Sarah went to the girls’ grammar school before gaining a music degree and pursuing careers in stock broking and IT. She is currently a carer for her father.
A conducting engagement means Steven can’t attend Worcester Cathedral Chamber Choir’s O Sing Aloud! concert in St Martin’s Church, London Road, but Sarah knows he’ll be there in spirit. “He does do the proud brother bit,” she grins. “The sibling pride is usually mutual!”
O Sing Aloud! is on November 23 and also includes works by fellow Worcester composer Ian Venables, an arrangement of American classics by former Worcester Cathedral Director of Music, Dr Donald Hunt.
Performing Vaughan Williams’s The Lark Ascending is violinist Shula Oliver and readings will be delivered by Gabrielle Bullock. Christopher Allsop, King’s School’s Assistant Director of Music provides organ and piano accompaniment for the evening that, under the baton of Stephen Shellard, also includes Fauré, Mozart and Parry.

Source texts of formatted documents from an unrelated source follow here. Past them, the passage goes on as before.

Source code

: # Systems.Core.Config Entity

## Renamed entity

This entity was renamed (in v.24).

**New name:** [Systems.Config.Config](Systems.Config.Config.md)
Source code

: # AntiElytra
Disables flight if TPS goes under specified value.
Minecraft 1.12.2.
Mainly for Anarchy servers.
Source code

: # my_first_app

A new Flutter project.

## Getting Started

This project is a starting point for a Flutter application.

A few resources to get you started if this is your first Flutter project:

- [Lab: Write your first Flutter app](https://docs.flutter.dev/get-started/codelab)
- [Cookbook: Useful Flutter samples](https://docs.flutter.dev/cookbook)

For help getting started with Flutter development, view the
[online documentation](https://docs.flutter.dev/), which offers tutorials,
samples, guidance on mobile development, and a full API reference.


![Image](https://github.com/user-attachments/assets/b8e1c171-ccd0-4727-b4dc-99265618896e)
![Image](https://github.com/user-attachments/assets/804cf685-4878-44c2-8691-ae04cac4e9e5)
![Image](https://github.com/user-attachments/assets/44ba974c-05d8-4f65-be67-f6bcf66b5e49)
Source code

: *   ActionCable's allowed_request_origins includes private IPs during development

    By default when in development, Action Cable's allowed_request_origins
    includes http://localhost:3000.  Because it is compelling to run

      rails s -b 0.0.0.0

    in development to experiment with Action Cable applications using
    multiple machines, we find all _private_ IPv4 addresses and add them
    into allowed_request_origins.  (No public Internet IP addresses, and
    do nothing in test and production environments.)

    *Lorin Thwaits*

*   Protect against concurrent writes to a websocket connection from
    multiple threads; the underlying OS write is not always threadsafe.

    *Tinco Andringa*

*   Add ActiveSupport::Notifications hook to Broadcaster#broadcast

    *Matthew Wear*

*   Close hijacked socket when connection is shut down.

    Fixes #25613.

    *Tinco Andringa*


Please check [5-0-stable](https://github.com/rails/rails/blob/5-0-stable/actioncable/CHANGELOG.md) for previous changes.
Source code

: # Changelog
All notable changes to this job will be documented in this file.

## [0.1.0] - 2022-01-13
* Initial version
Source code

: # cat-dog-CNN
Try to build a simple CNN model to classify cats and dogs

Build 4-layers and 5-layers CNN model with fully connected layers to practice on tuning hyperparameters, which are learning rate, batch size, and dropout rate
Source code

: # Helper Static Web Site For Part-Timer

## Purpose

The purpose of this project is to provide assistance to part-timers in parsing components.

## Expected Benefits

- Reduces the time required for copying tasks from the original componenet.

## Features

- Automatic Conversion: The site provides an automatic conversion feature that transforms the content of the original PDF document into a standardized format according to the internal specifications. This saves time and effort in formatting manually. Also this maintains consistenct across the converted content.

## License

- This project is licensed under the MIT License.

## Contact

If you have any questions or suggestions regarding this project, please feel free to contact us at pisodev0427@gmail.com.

Our O Sing Aloud! programme covers a broad musical spectrum – and not all of it is about St Cecilia who, unsurprisingly, has inspired many composers to put pen to (paper) score.
Here’s a few examples to whet the appetite for November 23.

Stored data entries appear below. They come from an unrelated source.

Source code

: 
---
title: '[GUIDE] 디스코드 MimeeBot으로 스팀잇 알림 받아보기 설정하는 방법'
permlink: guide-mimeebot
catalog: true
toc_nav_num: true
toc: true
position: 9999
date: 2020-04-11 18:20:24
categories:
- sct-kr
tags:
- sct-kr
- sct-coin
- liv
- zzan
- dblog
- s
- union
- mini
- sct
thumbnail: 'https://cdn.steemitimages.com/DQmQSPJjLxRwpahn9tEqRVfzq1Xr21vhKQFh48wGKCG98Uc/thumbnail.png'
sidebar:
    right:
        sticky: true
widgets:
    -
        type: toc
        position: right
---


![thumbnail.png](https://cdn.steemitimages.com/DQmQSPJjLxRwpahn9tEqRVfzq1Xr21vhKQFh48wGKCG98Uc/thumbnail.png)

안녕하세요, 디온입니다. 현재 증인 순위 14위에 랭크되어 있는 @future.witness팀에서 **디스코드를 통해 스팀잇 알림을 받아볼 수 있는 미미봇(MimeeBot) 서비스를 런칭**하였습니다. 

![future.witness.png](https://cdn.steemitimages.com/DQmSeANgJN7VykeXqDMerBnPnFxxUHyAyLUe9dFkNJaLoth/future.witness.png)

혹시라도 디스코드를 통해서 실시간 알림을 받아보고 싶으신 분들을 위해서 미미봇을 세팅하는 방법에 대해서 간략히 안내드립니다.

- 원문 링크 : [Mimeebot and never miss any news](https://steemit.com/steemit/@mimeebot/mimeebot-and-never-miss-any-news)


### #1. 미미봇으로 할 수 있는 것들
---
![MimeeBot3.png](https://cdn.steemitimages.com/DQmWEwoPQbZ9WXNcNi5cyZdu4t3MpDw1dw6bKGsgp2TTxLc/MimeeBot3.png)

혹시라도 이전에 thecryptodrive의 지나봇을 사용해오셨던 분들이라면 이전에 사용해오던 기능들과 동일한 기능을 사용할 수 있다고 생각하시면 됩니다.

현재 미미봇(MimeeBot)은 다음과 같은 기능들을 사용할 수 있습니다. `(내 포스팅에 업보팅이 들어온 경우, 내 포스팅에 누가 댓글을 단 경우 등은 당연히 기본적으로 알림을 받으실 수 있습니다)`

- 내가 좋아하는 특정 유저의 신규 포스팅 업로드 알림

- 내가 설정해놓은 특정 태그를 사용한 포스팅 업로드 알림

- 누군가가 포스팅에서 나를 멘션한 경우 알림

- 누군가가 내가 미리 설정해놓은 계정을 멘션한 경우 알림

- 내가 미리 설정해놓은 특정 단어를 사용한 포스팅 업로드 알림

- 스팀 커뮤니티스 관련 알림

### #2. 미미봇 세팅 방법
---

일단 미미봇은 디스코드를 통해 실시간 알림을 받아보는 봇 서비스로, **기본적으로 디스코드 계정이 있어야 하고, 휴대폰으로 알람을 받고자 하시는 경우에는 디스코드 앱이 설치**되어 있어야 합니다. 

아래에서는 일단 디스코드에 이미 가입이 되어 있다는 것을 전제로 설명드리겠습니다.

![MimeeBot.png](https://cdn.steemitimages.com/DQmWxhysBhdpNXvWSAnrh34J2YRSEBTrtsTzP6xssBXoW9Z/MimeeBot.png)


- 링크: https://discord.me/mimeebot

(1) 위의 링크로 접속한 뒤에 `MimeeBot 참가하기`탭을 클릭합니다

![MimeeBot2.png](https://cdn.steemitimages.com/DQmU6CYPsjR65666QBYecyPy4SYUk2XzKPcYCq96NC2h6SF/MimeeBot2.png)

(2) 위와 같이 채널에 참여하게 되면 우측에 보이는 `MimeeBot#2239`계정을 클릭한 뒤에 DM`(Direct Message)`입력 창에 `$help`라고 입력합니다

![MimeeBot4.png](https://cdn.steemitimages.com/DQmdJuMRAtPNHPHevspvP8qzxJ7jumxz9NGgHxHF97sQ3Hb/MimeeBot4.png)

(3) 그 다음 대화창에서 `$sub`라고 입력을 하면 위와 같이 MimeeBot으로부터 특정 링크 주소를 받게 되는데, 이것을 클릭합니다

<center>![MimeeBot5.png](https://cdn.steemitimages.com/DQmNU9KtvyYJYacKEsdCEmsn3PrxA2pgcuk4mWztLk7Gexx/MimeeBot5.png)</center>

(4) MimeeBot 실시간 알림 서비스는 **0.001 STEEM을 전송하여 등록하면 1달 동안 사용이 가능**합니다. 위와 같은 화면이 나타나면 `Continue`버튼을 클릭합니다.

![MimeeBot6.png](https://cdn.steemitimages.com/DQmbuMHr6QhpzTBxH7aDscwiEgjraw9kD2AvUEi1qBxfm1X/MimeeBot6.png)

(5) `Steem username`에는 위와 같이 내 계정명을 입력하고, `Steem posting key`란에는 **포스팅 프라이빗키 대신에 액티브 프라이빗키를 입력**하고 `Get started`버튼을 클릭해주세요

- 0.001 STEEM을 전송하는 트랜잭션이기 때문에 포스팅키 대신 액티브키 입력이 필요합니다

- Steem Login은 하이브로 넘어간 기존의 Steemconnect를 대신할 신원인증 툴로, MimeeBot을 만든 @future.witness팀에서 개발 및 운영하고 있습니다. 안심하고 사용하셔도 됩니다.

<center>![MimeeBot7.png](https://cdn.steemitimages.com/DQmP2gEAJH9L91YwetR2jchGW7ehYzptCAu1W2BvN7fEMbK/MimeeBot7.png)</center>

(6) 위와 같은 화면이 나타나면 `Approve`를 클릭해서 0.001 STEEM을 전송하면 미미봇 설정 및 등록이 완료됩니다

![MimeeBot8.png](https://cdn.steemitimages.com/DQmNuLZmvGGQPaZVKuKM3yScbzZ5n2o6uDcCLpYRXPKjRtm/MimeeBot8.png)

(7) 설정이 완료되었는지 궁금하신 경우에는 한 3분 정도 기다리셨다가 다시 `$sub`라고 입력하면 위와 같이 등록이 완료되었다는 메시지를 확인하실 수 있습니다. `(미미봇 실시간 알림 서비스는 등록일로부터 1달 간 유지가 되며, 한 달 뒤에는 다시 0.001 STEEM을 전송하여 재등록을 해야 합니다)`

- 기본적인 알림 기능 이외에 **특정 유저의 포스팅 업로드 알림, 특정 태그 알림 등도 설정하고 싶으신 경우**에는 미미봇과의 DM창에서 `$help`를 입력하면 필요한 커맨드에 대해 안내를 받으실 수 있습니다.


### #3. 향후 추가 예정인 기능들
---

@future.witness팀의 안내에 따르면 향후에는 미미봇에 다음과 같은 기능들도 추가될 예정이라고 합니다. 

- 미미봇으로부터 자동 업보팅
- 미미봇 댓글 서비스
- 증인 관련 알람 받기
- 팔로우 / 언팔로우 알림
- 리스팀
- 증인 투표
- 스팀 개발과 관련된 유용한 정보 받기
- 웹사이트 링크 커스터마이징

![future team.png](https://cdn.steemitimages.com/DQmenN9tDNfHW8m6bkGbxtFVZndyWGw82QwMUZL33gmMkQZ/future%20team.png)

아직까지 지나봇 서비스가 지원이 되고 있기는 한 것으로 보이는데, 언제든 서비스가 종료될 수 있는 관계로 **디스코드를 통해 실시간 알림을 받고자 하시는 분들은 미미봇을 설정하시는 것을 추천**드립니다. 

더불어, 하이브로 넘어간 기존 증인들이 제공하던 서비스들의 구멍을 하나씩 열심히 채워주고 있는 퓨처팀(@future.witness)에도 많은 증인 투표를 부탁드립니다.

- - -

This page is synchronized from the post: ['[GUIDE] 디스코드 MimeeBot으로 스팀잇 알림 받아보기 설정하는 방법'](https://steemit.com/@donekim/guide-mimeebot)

Purcell’s Ode to St Cecilia was commissioned in 1692 by the “Gentlemen Lovers of Musick” and, set a poem by the Rev Nicholas Brady, features 13 movements praising the saint, music, and instruments. It’s a bit of a benchmark piece as it heralds the start of the English secular choral tradition. At the time of composition, St Cecilia Day celebrations were civic entertainments staged for the entire population. For musicians it was a commercial venture and the Odes were performed in public concert halls. Our concert features three excerpts from work.
The stars clearly combined when Benjamin Britten came along.s He was born on St Cecilia’s Day (November 22) and so his Hymn to St Cecilia must have been somewhat inevitable. Although it wasn’t an easy process: Britten initially had problems in finding a suitable text which led to a request to poet WH Auden who produced the words in 1940. Much of the music was composed while Britten was in America but when he returned to England in 1942 US customs officials confiscated the first part, believing it was some kind of coded message. Britten had to rewrite the entire first section from memory.
Haydn was only young when he wrote Missa Cellensis in honorem Beatissimae Virginis Mariae – otherwise known as the St Cecilia Mass. And he also had to write it from memory after the original manuscript was lost in a fire in1768. Seldom performed, it’s a heady mix of intricate fugues and elegant melodic lines.
Herbert Howells wrote his Hymn to St Cecilia using words from poet Ursula Vaughan Williams (aka Mrs Ralph Vaughan Williams) and, harking back to 17th century tradition, was commissioned by the Livery Club of the Worshipful Company of Musicians. Set for four-part choir and organ, it premiered on November 22,1961, in St Paul’s Cathedral.
If anyone was going to get a -er- Handel on all of this it was George Friedrich with his 1739 cantata Ode for St Cecilia’s Day. He, again went to a poet for the text, this time England’s first Poet Lauret John Dryden, with its theme of music being a central force in Earth’s creation.